BY: LAUREN D’SOUZA
Americans live a lifestyle focused on disposable goods. Instead of having to deal with the hassle of carrying around and cleaning out reusable items, it often seems easier or more convenient to grab one-time use products. However, this attitude can be dangerous and lead to an immense amount of plastic waste that ends up in our landfills—even our campus waste audit found that a good proportion of Harvey Mudd’s waste was comprised of single-use items.
Further, we often use disposable products on a daily basis, rather than just occasionally. This leads to an accumulation of waste over time that is hard for us to notice and be mindful of in our every day lives. Even if some of these disposable products are recyclable, the sheer volume and concentration of their use creates a massive waste problem. The EPA’s 2010 waste audit estimated that 21.3 percent of landfill waste is from “nondurable, disposable goods.” 
So, for your convenience, we’ve put together a list of unique alternatives to disposable, everyday goods that you can start using today.
Alternatives to Disposable Products
As an alternative to single-use plastic cutlery, an Indian startup called Bakeys has created a groundbreaking edible spoon, made primarily from sorghum (millet). Sorghum is a sustainable substitute for rice, especially given the climate change-induced shortage of rainfall—it requires 3.5 times less water per ton than rice to grow.  Each utensil has a shelf life of three years, and they come in different flavors like hot and spicy, ginger, garlic, or onion. The utensils are completely edible, but they also biodegrade in 3-5 days because Bakeys uses no preservatives or chemicals in the manufacturing process. The best part: you can buy 100 utensils for just $4, only slightly more than the current price of plastic cutlery.

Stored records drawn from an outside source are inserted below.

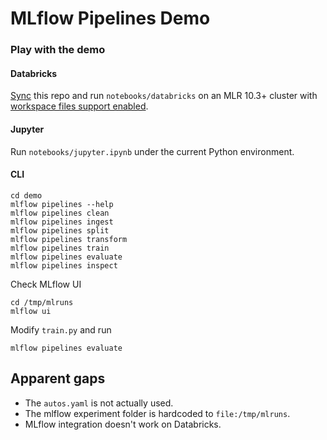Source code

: # MLflow Pipelines Demo

### Play with the demo

#### Databricks

[Sync](https://docs.databricks.com/repos.html) this repo and run `notebooks/databricks` on an MLR 10.3+ cluster with [workspace files support enabled](https://docs.databricks.com/repos.html#work-with-non-notebook-files-in-a-databricks-repo).

#### Jupyter

Run `notebooks/jupyter.ipynb` under the current Python environment.

#### CLI

```
cd demo
mlflow pipelines --help
mlflow pipelines clean
mlflow pipelines ingest
mlflow pipelines split
mlflow pipelines transform
mlflow pipelines train
mlflow pipelines evaluate
mlflow pipelines inspect
```

Check MLflow UI

```
cd /tmp/mlruns
mlflow ui
```

Modify `train.py` and run

```
mlflow pipelines evaluate
```

## Apparent gaps

* The `autos.yaml` is not actually used.
* The mlflow experiment folder is hardcoded to `file:/tmp/mlruns`.
* MLflow integration doesn't work on Databricks.
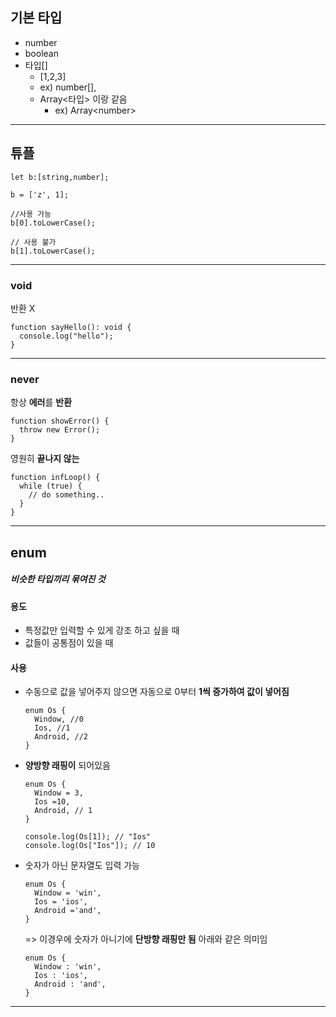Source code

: ## 기본 타입

- number
- boolean
- 타입[]
  - [1,2,3]
  - ex) number[],
  - Array\<타입> 이랑 같음
    - ex) Array\<number>

---

## 튜플

```
let b:[string,number];

b = ['z', 1];

//사용 가능
b[0].toLowerCase();

// 사용 불가
b[1].toLowerCase();
```

---

### void

반환 X

```
function sayHello(): void {
  console.log("hello");
}
```

---

### never

항상 **에러**를 **반환**

```
function showError() {
  throw new Error();
}
```

영원히 **끝나지 않는**

```
function infLoop() {
  while (true) {
    // do something..
  }
}
```

---

## enum

##### 비슷한 타입끼리 묶여진 것

#### 용도

- 특정값만 입력할 수 있게 강조 하고 싶을 때
- 값들이 공통점이 있을 때

#### 사용

- 수동으로 값을 넣어주지 않으면 자동으로 0부터 **1씩 증가하여 값이 넣어짐**

  ```
  enum Os {
    Window, //0
    Ios, //1
    Android, //2
  }
  ```

- **양방향 래핑이** 되어있음

  ```
  enum Os {
    Window = 3,
    Ios =10,
    Android, // 1
  }

  console.log(Os[1]); // "Ios"
  console.log(Os["Ios"]); // 10
  ```

- 숫자가 아닌 문자열도 입력 가능
  ```
  enum Os {
    Window = 'win',
    Ios = 'ios',
    Android ='and',
  }
  ```
  => 이경우에 숫자가 아니기에 **단방향 래핑만 됨**
  아래와 같은 의미임
  ```
  enum Os {
    Window : 'win',
    Ios : 'ios',
    Android : 'and',
  }
  ```

---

You may have heard that Keurig has just made their single-serve instant coffee pods recyclable. Although this is an improvement from their prior non-recyclable pods, the New York Times writes that the new pods are not compostable and not reusable, and Keurig will still be selling billions of pieces of plastic every year.  The good news is that Keurig does make a durable, reusable K-Cup made from mesh that works on every Keurig model. You can fill the filter (called My K-Cup) with any coffee grounds or tea leaves, and insert it in the Keurig like a normal K-Cup. If you want to go the extra mile, you can even compost the used grounds or leaves before you wash out the reusable K-Cup! You can also check out non-Keurig affiliated reusable cups such as Solofill or Ekobrew. If you’re still a fan of the pre-packaged single-use cups, be sure to grab a tool like the “Recycle A Cup,” which cuts and separates used K-Cups for recycling.
Tea bags also account for a large amount of everyday waste. Although most (staple-free) tea bags are compostable, many people just throw them out, sending them to the landfill. To avoid this unnecessary waste, we recommend using tea infusers or tea steepers instead. All you need to do is pack these metal-mesh balls with loose leaf tea and let them brew in a mug of hot water, just like you would do with a tea bag. Tea steepers come in many shapes and forms—you can try a silicone infuser, a mesh ball, or a lidded resting steeper.
Menstrual cups are the only reusable feminine hygiene product out there, and they come with huge environmental implications. Menstrual cups are reusable, washable silicone cups that reduce the waste and cost that are usually associated with a menstrual cycle. According to the Diva Cup’s website, the average American woman uses 300-420 pads or tampons per year, all of which end up in a landfill. This sanitary waste also has the potential to leach into groundwater, lakes, and streams, posing public health risks. There are lots of brands of menstrual cups: the Diva Cup (the most popular), FemmyCycle, Lunette, LENA, and Eva Cup are just a few that are currently on the market.
Although manual toothbrushes seem to have a longer use than some of the disposable products discussed above, the plastic and silicone materials remain in landfills for hundreds or thousands of years. Considering that 4.7 billion plastic toothbrushes are deposited in landfills every year, this makes for a massive amount of plastic waste.  Bamboo toothbrushes, like those made by Brush with Bamboo, The Environmental Toothbrush, and Gessato, are completely biodegradable and compostable—and, they’re just as inexpensive as plastic toothbrushes.
Even if it may seem easier or more convenient to buy a single-use product that you can throw away after using, exercise your power as a consumer and choose to buy reusable items instead.